L’artiste pluridisciplinaire Vava Dudu refuse de se conformer aux codes : elle pratique aussi bien le dessin que la poésie, réalise des vêtements et des accessoires, fabrique des meubles comme des guitares. Elle revendique sa position d’outsider de l’art contemporain en affirmant « préférer les extrêmes aux milieux ». Son métier de styliste indépendante côtoie son activité de chanteuse au sein de La Chatte, groupe d’électro-zouk punk new wave fondé en 2013 avec Stéphane Argillet et Nicolas Jorio dit « Nikolu ». Son univers artistique underground qui mêle joyeusement texte et image se décline ainsi sur divers supports.
Vava Dudu est née en 1970 à Paris, où elle vit et travaille. Avec Fabrice Lorrain, elle a obtenu le prix de l’Association nationale pour le développement des arts de la mode (ANDAM) en 2001. Elle a collaboré avec Bjork, Lady Gaga, Marilyn Manson, Neneh Cherry, Kate Moss ou John Galliano. Son travail a été présenté dans de grandes expositions et performances, notamment au Palais de Tokyo (FR), au Musée d'Art Moderne de Paris (FR), à la Fondation Galeries Lafayette (Fr), au Confort Moderne (FR) ou à Komplot (BE).
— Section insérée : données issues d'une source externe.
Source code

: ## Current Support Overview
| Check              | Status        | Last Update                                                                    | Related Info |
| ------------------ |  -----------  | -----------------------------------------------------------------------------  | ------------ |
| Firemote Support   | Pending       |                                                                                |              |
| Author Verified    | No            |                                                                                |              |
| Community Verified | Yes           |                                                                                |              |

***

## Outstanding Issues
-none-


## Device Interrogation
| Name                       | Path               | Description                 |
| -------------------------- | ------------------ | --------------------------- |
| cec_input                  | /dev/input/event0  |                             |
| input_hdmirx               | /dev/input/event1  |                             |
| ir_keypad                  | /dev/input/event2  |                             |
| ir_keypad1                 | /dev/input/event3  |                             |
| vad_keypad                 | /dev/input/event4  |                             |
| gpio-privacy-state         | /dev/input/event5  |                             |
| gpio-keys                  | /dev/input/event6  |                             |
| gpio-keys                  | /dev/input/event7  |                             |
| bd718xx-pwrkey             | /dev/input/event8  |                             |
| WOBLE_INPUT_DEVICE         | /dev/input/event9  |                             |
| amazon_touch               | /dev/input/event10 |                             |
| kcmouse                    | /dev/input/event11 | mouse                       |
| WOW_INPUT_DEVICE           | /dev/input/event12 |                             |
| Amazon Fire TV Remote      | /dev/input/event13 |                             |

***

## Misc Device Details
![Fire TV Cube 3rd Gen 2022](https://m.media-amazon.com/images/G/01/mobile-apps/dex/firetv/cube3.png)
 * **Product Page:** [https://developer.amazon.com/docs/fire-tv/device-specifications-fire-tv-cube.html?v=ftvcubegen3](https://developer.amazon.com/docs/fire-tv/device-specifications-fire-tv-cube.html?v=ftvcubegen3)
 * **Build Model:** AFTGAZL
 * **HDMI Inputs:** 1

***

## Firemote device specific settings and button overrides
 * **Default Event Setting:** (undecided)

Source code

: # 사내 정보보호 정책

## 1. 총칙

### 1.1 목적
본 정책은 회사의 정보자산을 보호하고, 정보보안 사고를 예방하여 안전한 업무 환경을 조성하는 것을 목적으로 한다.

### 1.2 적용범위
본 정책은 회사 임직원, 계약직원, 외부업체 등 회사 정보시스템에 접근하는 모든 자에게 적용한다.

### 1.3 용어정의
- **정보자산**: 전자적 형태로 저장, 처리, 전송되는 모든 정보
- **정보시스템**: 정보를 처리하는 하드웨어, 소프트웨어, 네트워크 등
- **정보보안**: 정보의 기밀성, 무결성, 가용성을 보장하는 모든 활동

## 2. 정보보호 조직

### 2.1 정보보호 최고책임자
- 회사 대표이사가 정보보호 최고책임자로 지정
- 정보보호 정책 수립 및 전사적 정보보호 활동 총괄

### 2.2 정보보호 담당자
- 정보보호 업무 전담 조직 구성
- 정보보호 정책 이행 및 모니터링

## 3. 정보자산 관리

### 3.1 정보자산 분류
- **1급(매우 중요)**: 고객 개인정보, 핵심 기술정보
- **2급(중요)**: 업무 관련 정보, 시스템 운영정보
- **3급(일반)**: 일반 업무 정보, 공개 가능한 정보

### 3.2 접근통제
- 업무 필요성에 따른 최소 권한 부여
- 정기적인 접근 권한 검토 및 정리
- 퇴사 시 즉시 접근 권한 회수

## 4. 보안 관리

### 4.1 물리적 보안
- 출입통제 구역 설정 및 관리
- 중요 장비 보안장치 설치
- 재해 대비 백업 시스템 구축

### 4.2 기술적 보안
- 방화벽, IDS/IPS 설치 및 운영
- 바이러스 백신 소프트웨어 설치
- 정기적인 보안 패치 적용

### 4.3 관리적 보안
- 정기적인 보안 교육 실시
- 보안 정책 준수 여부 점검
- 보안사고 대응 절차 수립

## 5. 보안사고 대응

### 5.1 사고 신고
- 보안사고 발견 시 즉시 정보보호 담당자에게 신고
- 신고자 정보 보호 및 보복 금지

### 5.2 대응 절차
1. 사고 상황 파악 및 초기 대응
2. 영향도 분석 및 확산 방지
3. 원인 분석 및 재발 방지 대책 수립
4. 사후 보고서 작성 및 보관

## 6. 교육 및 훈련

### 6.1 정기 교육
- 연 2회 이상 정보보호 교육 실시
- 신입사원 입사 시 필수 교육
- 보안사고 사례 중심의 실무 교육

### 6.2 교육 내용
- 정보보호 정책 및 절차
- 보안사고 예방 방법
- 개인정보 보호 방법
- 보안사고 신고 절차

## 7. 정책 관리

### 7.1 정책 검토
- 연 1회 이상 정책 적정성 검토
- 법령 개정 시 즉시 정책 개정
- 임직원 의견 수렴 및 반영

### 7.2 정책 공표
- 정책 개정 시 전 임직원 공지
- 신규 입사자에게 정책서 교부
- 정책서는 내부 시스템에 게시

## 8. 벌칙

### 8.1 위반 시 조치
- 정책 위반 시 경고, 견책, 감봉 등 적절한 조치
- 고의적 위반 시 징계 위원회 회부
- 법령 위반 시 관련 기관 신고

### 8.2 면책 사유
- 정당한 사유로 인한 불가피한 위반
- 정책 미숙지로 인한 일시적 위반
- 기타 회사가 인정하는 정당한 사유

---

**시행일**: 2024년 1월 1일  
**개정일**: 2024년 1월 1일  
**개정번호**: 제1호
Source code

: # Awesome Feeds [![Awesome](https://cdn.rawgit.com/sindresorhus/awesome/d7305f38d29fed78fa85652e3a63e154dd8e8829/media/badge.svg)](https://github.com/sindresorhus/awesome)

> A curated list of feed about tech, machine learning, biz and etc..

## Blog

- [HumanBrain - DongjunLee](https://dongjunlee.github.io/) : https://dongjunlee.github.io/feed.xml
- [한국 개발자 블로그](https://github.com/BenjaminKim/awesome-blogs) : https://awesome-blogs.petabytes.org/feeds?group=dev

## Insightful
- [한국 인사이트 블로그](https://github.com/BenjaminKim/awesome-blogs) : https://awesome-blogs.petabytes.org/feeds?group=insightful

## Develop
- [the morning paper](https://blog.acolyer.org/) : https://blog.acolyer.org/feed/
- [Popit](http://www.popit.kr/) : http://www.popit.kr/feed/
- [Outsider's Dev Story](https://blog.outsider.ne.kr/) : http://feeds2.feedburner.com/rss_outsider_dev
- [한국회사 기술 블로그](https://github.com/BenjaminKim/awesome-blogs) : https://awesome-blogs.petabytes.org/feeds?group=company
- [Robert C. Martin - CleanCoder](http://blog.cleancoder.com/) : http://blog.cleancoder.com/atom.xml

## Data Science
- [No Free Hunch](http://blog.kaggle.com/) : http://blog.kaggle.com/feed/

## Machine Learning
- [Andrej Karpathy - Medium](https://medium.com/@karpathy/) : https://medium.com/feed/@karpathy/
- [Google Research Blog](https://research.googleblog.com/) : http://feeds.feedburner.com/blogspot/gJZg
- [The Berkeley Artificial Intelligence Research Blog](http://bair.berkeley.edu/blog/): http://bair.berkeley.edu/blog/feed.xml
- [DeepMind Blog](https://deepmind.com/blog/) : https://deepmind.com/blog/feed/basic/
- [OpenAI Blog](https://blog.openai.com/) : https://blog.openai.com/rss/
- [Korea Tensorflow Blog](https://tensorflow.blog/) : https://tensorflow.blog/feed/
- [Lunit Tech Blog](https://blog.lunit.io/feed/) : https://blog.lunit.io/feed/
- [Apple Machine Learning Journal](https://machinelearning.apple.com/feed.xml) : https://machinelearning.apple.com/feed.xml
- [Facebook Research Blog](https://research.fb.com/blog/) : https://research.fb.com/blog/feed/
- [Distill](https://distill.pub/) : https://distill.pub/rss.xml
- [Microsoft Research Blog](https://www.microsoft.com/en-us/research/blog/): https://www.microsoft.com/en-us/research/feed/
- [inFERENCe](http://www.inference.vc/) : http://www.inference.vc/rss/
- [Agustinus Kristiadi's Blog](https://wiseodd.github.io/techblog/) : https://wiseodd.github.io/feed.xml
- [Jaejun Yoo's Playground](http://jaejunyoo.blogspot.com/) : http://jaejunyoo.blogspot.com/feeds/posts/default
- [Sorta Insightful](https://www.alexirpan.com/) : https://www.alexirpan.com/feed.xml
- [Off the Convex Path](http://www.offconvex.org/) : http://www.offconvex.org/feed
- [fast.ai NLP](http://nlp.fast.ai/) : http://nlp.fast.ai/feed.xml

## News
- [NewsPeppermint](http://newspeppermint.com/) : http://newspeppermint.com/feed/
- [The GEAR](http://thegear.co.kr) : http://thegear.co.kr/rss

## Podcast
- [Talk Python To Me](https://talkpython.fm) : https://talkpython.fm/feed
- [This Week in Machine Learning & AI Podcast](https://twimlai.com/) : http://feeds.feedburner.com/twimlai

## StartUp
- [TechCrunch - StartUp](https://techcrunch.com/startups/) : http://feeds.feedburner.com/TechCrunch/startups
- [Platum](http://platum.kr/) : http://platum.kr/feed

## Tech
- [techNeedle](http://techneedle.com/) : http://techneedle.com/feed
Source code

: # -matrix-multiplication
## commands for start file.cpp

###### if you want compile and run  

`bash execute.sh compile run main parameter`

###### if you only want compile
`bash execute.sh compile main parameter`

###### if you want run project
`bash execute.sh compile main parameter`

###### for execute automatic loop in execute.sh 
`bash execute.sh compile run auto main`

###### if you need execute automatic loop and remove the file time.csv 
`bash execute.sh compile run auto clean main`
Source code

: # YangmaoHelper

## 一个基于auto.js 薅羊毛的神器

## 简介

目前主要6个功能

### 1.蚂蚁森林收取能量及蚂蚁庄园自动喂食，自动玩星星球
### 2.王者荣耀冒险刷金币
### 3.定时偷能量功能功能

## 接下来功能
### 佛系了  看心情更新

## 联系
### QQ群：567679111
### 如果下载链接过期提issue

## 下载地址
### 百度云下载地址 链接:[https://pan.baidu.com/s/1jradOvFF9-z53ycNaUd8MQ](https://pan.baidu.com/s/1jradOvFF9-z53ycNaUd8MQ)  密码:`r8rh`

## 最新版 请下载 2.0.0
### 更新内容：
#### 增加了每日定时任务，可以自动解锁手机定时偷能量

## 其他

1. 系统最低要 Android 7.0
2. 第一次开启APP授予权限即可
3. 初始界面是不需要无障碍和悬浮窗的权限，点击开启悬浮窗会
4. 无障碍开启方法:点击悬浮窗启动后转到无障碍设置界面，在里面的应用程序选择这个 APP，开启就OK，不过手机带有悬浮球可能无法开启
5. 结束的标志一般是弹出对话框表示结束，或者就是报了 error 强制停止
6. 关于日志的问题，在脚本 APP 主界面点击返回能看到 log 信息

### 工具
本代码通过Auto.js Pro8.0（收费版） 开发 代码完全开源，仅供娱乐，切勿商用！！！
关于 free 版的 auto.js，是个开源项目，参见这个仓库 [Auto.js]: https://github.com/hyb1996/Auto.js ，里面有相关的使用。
Partenaire d'exposition: Institut Français de Pologne
Vava,
La nuit, chez toi, des étincelles jaillissent sur les rails. Des hommes corpulents soudent le métal, en cadence, devant nos yeux. Nous sommes dans ton atelier, adossé à la Gare Montparnasse, ta fenêtre donne sur la voie ferrée. C’est cette dernière justement que les hommes réparent, lampe torche au front, lunettes de soudure et tenues orange fluo à bandes réfléchissantes. Les trains se sont arrêtés pour laisser place aux ouvriers, et nous les observons.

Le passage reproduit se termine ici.